On the second strategy, in this dynamic world
of multiple and changing alliances, India’s strategy of making partnership is
articulated by Jaishankar in his book, the India Way: Strategies for an
Uncertain World (2020). He argues that India should spread its risks and
not place all its eggs in one basket. The essence of S. Jaishankar’s argument
is that with the changing global balance of power and faced with major security
and economic challenges, India would have to advance its national interests by
identifying and exploiting opportunities wherever they exist in the global
community.
Yet, the third strategy, or
rather an aspiration is, India becoming a great power. This is self-consciously
expressed at times by top leadership and is endorsed or encouraged by world
leaders. Citing some statements, Prime Minister Narendra Modi immediately after
taking over the office in 2014 expressed his government’s intention as, “India
taking a leading role” in global affairs. Then Foreign Secretary S. Jaishankar,
spoke of India’s aspirations to be a ‘leading power’. Minister of State for
External Affairs V.K. Singh, saw India on track to becoming “a leading world
power”.
Unarguably, India is being
recognised as a rising power. Jim O’ Neill, the former head of Goldman Sachs,
famously coined the term BRICS to refer to four rising powers – Brazil, Russia,
India and China. India could well become a permanent member of the UNSC. Every
major power has endorsed India’s candidature for this position alongside the
current P-5. India’s trajectory towards becoming a big power consists of the
following capacities: India’s GDP in nominal terms is about 2.7 trillion USD,
making it the sixth biggest economy in the world. There are some projections
that suggest in purchasing power parity terms, India could be the second
largest economy after China by 2050. If India achieves the 5 trillion USD
target in the near future, it could jump to third position in economic
capacity.
India’s military consists of
1.5 million active personnel, the third largest after China and the US. India
is a major nuclear power with 130-140 nuclear weapons which can be placed on a
range of delivery systems including IRBMs – Intermediate Range Ballistic
Missiles. In 2009, India launched its first nuclear-power submarine (INS
Arihant) to carry nuclear weapons. In 2018, the Lowy Institute’s Asia Power
Index, which collects various dimensions of power, ranked India fourth, after
USA, China and Japan.
The question to ask is, does
India have the capacity commensurate with its rising power aspirations and to
maintain the two strategies mentioned above. From the economy and military
potential, the aspiration sounds credible. But on a reality check, it is a tall
order especially when India is compared and faced with China. Curiously, the
constraints lie in actualising the capacities.

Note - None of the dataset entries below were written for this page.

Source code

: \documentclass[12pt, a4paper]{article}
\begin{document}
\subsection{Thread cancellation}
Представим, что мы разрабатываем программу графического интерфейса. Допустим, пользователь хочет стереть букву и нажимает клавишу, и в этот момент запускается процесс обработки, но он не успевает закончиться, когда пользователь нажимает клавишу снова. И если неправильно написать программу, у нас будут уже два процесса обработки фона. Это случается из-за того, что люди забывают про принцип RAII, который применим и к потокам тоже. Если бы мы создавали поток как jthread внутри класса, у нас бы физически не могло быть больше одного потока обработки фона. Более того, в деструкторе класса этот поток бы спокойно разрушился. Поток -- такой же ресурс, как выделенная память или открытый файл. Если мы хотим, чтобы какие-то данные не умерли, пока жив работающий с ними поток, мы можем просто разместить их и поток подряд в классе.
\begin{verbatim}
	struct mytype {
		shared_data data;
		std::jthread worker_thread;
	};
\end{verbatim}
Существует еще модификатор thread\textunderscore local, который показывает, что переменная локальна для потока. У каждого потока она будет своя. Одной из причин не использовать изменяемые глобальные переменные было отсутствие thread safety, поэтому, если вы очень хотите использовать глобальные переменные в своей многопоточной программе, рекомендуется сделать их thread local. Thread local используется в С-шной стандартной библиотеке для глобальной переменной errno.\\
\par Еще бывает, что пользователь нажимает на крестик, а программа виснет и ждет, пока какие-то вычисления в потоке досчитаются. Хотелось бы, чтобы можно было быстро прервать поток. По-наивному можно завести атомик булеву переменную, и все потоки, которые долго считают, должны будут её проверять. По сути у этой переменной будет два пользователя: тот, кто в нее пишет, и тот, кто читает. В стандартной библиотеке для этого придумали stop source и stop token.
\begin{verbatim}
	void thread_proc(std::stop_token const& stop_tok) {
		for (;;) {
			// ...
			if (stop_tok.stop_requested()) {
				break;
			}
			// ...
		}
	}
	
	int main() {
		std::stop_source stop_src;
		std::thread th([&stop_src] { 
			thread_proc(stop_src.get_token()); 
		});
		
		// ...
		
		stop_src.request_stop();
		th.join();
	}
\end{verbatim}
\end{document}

Let us talk a bit about the
structural capacity of Indian foreign policy in carrying out the strategies and
the big-power objective. A detailed discussion, a ‘grand capacity analysis’ is
beyond the scope of this piece. The limited objective is to briefly and critically
look at the foreign policy capacity from a structural point of view. Former
Foreign Secretary and the National Security Advisor, Shivshankar Menon had
said, “India has serious capacity issues in the implementation of foreign
policy and lacks the institutional depth to see a policy through”. He further
argued that India showed “boldness in policy conception, caution in
implementation”. He cited implementation problems as centralisation of
decision-making, lack of ‘capability’ in the foreign ministry, weak
‘institutionalisation of foreign policy implementation’ and serious ‘capacity
issues’.
Studies have been done to
assess India’s foreign policy capacity which suggest that MEA has strengths in
terms of individual level competences of its officers, but suffers from
organisational and systemic weaknesses. The experts helpfully comment that
these weaknesses can be alleviated by reducing the hierarchal nature of the
leadership in South Block, decreasing the centralisation of decision-making,
enlarging the power of the policy-planning unit by seeking support from outside
MEA. Furthermore, MEA needs to develop stronger and more active ties to other
ministries, especially the Economic Affairs, the Ministry of Home Affairs, and
above all, the Defence Ministry.
More important, MEA should
not remain an exclusive and elite club. It needs to improve communication with
the other two sectors, business and civil society – both at home and abroad. Thus,
the increase in such horizontal consultation would diminish the centralised
decision making and hierarchical nature of MEA.
Another pressing reform
suggested by experts is to increase the recruitment to the MEA. Through the IFS,
only about 30 or so are offered the service out of half-a-million candidates
applying for examination. This is far too less. The suggestion is to recruit on
the model of the private sector, like many developed countries do, from the top
under-graduate and graduate programme through a rigorous process of interviews
and group discussion. Another way, like it has been done in the IAS, is to
allow lateral entry for mid-career specialists. This may not increase numbers
but will boost expertise which will make communication and cooperation with
other agencies easier.
Understandably, while many
small or big reforms are needed, what is pressing at any time is the need to
increase policy capacity. This is not necessarily based on numbers. It is about
competencies at least three levels – individual officials, government
organisations and the resources existing in the country. The gap between
conceptualisation of the policy and its implementation can be bridged by
increasing the organisational and systemic capacities in order to absorb and
reflect the individual competences existing in the ministry.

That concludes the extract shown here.